[GOAL OF THE EXERCISE]:
Each line from the one that contains "Exactly five roles" to the end of the material must be set down exactly, and no line before it.

[RECORDED INFORMATION]:
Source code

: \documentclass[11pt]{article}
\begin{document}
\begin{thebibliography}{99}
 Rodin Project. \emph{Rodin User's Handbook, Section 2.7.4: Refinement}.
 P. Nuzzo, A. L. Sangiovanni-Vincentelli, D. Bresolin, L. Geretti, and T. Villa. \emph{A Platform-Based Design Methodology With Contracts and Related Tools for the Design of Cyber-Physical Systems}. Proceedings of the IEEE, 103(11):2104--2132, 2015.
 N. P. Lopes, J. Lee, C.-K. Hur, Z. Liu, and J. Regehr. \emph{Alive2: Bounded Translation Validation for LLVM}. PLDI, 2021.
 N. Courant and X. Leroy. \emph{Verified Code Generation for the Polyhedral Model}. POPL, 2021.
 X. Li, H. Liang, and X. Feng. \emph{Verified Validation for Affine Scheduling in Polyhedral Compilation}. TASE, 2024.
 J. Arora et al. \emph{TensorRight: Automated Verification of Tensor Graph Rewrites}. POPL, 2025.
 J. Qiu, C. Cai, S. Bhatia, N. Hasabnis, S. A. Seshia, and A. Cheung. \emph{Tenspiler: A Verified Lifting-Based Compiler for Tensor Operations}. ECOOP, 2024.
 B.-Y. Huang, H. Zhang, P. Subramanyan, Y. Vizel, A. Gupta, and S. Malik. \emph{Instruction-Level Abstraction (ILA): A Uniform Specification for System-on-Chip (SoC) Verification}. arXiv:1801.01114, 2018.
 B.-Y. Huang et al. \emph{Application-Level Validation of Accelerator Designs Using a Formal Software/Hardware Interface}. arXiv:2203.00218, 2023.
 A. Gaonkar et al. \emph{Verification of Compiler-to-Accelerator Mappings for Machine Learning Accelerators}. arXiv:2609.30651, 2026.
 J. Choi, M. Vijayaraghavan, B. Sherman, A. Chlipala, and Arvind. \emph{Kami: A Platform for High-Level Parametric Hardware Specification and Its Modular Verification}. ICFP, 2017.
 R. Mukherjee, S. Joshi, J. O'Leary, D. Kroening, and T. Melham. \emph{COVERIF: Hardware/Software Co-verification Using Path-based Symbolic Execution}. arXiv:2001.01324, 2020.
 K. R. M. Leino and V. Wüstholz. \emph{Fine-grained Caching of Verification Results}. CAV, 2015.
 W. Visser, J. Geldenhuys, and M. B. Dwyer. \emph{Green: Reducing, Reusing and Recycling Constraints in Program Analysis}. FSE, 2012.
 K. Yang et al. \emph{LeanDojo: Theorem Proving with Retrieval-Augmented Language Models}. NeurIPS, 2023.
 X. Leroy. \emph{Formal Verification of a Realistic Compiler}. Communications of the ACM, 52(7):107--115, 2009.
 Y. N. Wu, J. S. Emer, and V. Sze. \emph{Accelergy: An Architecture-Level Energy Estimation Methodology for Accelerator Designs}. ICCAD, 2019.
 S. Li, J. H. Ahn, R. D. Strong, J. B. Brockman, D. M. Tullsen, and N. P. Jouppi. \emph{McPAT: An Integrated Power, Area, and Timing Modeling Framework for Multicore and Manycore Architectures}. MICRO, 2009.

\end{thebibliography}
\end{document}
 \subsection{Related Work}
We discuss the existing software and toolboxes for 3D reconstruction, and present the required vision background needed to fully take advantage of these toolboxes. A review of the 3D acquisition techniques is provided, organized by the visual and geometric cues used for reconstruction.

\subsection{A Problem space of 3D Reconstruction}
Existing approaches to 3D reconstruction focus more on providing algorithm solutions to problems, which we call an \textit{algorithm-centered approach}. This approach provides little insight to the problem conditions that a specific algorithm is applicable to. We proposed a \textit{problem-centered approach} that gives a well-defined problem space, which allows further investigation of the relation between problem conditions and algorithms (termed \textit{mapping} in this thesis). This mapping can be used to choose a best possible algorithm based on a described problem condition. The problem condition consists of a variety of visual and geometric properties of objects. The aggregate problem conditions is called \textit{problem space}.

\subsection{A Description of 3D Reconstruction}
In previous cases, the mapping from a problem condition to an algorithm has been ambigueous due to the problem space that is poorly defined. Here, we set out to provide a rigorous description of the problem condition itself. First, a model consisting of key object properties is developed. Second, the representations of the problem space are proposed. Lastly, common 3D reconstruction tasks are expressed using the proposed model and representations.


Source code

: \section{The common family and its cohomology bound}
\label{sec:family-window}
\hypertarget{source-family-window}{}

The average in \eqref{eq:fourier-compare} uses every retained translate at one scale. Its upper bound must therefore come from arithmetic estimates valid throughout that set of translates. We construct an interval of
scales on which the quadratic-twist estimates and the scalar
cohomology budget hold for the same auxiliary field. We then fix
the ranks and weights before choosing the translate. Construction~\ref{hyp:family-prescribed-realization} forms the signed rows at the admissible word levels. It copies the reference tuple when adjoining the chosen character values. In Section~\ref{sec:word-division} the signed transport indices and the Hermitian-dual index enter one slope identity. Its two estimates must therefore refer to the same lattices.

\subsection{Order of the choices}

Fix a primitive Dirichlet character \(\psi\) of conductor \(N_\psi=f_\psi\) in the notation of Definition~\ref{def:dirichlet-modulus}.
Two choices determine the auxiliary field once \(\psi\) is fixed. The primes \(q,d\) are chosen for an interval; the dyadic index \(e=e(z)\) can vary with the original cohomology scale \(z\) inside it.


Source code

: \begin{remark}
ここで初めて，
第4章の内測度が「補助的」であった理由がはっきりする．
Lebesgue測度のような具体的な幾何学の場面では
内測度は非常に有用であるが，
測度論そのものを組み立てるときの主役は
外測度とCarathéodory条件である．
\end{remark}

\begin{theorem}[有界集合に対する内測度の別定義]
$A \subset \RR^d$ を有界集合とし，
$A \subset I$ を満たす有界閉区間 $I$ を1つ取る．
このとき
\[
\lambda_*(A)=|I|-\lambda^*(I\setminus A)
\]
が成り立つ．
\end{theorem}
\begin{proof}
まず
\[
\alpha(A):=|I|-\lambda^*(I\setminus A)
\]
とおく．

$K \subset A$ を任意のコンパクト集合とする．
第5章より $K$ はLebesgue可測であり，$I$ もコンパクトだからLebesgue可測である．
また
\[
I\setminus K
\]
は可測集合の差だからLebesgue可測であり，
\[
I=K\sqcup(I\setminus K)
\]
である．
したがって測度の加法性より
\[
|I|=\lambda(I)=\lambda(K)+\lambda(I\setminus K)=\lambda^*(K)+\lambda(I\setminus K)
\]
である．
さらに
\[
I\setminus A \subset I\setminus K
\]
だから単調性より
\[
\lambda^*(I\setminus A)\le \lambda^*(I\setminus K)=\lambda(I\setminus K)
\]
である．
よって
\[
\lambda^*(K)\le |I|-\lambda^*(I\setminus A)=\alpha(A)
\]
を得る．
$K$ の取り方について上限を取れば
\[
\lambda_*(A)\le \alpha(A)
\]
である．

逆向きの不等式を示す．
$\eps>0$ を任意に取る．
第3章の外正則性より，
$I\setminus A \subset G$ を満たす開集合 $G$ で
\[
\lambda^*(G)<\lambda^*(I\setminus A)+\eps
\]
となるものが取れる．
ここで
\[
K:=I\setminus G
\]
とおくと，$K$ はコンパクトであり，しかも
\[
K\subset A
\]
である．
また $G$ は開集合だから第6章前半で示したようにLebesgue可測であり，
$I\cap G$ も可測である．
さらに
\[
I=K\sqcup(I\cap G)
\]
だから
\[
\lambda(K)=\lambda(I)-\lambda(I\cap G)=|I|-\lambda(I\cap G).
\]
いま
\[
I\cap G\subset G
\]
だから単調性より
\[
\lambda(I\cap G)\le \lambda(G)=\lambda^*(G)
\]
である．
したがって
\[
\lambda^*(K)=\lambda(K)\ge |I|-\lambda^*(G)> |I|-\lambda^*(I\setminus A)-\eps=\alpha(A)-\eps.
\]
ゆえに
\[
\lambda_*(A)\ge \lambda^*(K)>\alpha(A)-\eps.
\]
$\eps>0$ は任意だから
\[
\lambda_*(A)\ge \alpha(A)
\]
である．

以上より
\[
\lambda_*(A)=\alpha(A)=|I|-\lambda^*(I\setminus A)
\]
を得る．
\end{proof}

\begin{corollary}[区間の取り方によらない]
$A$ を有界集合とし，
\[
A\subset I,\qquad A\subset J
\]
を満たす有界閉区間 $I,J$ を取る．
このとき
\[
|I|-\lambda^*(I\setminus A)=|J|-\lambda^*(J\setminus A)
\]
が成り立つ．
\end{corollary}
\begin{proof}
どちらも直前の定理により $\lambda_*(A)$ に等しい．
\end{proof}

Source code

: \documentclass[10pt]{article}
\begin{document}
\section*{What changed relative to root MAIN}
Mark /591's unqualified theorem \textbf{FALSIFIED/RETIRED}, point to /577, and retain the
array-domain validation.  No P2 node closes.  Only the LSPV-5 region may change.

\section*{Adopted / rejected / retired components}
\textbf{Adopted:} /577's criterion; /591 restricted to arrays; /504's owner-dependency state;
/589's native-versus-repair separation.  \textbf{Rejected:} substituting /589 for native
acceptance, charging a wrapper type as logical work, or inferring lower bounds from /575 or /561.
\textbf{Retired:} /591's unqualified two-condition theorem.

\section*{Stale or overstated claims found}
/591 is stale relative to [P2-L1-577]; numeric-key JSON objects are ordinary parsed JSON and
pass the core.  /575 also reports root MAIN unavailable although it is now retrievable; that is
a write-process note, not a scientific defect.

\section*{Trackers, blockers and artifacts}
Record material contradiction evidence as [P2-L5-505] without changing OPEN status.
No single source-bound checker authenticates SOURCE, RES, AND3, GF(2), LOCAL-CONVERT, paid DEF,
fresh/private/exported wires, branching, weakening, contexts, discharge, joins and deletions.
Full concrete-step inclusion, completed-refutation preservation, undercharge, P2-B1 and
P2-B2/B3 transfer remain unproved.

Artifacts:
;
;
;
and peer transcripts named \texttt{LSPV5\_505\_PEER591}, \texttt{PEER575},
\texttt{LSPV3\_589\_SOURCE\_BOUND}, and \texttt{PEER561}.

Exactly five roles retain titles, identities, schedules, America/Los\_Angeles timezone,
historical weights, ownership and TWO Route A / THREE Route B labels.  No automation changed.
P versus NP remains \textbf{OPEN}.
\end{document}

[WRITTEN SOLUTION]:
Exactly five roles retain titles, identities, schedules, America/Los\_Angeles timezone,
historical weights, ownership and TWO Route A / THREE Route B labels.  No automation changed.
P versus NP remains \textbf{OPEN}.
\end{document}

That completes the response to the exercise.